Assignment
In the data below, which lines contain "what"? List them by copying each one.

════════════════

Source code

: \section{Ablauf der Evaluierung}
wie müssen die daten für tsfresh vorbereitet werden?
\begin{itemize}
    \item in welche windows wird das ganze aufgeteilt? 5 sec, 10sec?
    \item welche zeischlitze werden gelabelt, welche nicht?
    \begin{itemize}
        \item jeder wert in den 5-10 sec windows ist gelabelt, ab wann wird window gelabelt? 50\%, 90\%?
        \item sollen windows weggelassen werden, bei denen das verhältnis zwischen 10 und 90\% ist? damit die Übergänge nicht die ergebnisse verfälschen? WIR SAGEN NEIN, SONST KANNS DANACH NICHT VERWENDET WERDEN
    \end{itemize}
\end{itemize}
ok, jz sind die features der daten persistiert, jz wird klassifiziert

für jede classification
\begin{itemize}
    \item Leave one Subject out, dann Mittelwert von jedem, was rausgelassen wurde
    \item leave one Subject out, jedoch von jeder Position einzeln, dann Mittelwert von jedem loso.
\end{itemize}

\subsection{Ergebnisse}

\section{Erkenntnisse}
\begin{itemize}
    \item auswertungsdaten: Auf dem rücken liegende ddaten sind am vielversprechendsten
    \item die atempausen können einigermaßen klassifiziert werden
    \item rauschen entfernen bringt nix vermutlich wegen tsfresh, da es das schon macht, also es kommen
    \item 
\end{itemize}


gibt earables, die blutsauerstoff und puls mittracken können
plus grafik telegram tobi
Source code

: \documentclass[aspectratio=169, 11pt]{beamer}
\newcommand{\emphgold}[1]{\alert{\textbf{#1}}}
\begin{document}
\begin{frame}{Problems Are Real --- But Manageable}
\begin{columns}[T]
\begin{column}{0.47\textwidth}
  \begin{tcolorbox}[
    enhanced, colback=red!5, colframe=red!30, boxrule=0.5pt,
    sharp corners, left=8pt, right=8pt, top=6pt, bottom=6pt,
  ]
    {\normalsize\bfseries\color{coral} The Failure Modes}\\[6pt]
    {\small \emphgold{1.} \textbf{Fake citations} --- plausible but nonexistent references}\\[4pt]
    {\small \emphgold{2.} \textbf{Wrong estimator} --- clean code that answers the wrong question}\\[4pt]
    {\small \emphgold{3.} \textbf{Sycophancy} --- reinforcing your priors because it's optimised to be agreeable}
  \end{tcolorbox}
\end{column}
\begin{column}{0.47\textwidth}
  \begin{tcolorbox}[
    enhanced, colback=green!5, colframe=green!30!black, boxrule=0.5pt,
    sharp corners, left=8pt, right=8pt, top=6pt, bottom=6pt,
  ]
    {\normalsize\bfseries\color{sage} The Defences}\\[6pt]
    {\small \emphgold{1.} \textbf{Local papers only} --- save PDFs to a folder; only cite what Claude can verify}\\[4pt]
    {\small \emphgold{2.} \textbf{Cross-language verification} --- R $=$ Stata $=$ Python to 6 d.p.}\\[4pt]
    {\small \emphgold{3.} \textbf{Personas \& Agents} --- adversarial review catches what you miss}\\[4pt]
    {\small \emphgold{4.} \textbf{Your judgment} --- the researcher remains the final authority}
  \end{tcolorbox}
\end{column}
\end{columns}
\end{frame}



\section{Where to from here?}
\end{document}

════════════════

Output
    {\small \emphgold{1.} \textbf{Local papers only} --- save PDFs to a folder; only cite what Claude can verify}\\[4pt]
    {\small \emphgold{3.} \textbf{Personas \& Agents} --- adversarial review catches what you miss}\\[4pt]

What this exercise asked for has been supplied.